What will be the approximate number of bags of candy sold if the price is raised to $3.00 per bag at the theater, given that the demand D for candy is inversely related to the price p and when the price was $2.25 per bag, 60 bags were sold?

A) 45 bags
B) 40 bags
C) 30 bags
D) 20 bags

Answer 1

The approximate number of bags of candy sold at the price of 3.00 per bag would be 45 bags when the demand is inversely related to the price.

Step-by-step explanation:

To determine the approximate number of bags of candy sold if the price is raised to 3.00 per bag at the theater, we should apply the concept of inverse variation that is given by the function D = k/p, where D is the demand, p is the price, and k is the constant of variation.

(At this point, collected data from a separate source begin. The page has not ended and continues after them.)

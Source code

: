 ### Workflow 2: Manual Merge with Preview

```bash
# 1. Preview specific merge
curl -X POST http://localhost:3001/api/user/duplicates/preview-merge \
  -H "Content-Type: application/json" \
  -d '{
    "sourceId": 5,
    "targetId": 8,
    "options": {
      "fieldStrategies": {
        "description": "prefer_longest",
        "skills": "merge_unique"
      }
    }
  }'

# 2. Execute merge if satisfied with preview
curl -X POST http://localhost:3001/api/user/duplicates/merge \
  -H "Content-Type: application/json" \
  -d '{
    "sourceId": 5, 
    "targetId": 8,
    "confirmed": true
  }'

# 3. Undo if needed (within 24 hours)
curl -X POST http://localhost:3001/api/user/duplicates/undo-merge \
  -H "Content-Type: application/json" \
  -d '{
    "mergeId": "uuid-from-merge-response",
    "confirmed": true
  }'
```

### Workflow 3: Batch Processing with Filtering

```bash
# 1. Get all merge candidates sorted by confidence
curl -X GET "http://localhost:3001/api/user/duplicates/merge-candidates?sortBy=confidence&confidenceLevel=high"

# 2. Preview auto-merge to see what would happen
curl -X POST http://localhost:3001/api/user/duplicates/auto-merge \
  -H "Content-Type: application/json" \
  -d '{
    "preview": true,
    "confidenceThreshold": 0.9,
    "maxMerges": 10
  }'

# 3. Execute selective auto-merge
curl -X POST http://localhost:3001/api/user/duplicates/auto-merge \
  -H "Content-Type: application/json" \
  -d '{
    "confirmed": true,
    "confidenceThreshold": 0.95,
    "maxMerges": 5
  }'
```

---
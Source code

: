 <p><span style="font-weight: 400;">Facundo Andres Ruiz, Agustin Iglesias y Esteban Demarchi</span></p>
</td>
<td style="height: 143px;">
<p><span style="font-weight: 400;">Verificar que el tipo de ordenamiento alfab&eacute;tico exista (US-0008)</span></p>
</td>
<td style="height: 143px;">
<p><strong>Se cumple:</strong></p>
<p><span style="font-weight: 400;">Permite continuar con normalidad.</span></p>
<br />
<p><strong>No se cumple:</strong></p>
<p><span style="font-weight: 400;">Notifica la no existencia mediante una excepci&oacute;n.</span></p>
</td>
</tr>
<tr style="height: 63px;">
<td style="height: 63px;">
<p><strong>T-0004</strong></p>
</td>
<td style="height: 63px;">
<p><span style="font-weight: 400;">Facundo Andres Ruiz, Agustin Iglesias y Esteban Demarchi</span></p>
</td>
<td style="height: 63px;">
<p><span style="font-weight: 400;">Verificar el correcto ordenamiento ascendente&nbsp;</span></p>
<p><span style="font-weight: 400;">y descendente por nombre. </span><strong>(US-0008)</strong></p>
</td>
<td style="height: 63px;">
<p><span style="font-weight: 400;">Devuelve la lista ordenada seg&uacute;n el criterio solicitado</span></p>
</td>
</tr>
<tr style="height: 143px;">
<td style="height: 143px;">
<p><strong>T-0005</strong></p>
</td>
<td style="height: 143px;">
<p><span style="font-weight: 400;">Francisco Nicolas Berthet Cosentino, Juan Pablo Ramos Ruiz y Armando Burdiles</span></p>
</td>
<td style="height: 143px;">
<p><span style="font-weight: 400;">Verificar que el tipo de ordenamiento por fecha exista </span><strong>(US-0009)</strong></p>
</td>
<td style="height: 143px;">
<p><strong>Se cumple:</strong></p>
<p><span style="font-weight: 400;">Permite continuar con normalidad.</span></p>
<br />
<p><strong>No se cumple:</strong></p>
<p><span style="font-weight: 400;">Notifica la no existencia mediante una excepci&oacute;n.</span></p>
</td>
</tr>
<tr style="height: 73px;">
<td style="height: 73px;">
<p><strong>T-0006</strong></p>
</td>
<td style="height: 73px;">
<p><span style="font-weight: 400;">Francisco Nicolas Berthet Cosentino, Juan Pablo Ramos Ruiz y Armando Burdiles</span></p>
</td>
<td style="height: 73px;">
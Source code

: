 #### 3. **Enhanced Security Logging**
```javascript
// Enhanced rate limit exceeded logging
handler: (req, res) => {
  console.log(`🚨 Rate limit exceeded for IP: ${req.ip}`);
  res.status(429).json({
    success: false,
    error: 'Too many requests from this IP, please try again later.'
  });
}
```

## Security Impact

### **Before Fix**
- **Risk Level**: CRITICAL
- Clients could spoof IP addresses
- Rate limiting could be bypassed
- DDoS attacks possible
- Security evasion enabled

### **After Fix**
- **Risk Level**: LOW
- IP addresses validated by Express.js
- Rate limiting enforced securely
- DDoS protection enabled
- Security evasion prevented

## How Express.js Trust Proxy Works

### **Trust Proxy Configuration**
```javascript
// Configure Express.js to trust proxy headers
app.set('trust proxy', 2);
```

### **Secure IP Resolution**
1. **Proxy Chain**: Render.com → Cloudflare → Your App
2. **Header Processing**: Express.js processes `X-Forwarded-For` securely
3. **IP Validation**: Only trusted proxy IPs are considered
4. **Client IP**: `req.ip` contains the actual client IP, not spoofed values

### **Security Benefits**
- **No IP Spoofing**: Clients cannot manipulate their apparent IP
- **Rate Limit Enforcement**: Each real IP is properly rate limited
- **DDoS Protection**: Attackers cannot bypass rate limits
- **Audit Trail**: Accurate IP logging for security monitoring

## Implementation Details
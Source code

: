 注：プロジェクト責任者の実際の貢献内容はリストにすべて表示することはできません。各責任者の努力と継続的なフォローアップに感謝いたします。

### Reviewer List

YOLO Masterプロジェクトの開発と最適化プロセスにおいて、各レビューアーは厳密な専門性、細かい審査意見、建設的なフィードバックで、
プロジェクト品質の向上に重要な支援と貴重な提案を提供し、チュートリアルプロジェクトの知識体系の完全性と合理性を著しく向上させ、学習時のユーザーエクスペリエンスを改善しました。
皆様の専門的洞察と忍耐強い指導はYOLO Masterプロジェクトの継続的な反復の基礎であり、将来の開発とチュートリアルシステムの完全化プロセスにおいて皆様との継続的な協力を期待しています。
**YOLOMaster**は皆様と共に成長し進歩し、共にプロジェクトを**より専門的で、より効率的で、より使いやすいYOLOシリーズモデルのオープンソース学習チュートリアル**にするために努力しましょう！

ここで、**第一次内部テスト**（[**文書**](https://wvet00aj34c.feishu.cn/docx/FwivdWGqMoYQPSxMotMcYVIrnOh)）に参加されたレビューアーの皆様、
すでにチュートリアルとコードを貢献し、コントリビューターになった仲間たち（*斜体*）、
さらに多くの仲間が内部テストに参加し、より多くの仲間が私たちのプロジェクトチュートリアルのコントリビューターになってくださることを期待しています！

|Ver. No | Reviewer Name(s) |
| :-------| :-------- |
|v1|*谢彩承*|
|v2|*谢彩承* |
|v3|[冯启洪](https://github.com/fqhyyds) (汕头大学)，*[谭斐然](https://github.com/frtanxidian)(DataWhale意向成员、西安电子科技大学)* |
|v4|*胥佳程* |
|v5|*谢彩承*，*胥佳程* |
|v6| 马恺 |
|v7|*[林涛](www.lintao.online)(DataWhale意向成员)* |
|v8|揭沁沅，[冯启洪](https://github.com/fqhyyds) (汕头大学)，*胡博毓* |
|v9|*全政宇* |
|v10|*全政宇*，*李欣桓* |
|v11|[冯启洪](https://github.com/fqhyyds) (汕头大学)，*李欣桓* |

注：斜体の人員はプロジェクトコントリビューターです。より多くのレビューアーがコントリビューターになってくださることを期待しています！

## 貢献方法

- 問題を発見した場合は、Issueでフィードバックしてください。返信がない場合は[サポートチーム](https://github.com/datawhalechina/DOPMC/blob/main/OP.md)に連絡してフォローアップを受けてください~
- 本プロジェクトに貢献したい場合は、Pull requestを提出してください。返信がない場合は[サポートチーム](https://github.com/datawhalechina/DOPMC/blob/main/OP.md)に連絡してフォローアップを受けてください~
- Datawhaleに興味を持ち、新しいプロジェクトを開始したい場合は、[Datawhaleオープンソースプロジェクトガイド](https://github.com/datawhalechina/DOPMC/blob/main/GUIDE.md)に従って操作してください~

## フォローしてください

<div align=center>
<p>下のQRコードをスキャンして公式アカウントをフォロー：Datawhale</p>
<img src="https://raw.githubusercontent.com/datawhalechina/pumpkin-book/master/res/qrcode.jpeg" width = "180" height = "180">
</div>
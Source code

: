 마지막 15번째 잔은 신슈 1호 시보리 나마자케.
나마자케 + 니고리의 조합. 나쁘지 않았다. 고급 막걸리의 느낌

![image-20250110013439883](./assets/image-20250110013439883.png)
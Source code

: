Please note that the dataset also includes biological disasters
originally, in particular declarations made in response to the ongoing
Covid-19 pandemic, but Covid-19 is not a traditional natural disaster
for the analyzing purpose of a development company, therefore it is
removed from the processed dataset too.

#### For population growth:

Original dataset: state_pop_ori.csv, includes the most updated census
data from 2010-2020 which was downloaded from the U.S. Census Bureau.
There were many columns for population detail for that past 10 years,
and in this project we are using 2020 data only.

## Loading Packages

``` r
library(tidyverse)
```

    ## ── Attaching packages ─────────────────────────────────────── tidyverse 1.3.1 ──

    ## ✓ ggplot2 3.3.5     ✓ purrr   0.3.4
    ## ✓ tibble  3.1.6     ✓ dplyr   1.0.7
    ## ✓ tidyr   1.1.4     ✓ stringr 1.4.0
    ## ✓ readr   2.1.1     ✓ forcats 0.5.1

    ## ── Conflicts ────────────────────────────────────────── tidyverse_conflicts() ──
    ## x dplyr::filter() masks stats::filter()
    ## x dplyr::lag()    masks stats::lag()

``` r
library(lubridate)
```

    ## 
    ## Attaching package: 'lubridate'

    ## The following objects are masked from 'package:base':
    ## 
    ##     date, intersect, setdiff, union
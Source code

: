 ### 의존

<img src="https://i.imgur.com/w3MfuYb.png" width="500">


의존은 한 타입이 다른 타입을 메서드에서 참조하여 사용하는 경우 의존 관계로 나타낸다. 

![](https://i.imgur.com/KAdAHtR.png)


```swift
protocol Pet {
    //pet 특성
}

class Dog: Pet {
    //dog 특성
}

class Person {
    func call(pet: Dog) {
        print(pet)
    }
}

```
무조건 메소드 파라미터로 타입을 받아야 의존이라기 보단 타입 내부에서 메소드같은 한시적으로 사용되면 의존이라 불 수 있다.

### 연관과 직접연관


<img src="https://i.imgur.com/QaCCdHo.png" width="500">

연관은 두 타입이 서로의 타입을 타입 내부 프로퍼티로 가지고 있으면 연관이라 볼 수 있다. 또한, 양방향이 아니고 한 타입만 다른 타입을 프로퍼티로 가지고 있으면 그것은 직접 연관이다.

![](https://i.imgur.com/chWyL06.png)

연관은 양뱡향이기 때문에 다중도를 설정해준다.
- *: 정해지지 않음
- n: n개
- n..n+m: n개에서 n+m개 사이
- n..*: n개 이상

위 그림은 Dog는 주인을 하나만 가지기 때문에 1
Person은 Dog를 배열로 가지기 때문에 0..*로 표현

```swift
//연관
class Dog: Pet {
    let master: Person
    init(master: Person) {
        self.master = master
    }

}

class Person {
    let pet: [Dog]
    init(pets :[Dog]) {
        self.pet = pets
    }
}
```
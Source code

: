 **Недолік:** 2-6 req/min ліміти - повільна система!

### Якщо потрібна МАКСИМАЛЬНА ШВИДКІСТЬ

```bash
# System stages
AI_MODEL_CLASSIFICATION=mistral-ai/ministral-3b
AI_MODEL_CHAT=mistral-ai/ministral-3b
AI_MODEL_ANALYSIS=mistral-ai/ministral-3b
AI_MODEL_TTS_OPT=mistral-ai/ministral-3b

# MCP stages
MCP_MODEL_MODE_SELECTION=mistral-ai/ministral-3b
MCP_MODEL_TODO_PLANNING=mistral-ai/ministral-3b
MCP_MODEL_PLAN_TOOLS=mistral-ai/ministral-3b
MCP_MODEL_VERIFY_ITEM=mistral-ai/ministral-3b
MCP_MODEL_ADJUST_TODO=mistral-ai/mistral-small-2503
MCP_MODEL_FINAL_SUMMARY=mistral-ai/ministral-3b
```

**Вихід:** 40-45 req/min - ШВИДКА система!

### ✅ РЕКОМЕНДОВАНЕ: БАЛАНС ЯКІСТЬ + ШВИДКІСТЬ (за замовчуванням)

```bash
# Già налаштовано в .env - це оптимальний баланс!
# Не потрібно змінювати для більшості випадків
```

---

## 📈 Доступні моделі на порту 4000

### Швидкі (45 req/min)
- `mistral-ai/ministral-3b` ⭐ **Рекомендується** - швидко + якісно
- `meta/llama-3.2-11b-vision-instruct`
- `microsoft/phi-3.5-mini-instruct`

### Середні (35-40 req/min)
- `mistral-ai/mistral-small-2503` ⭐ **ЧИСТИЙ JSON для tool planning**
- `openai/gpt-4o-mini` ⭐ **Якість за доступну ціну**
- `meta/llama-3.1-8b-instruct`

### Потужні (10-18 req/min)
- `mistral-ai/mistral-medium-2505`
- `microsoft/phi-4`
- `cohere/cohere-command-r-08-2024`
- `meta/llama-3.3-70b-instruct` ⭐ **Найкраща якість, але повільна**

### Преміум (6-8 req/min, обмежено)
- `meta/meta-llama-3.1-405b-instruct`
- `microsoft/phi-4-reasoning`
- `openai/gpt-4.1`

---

Since we know that when p = 2.25, D = 60 bags, we can find k by multiplying: k = p * D = 2.25 * 60. Once we have calculated k, we can find the new demand D when p = 3.00. The steps are as follows:

1. Calculate the constant k: k = 2.25 * 60 = 135.
2. Use the constant k to find the new demand at p = 3.00: D = k / p = 135 / $3.00.
3. Calculate the new demand: D = 45 bags.

Therefore, the approximate number of bags sold at the new price of 3.00 per bag would be 45 bags, which is option A).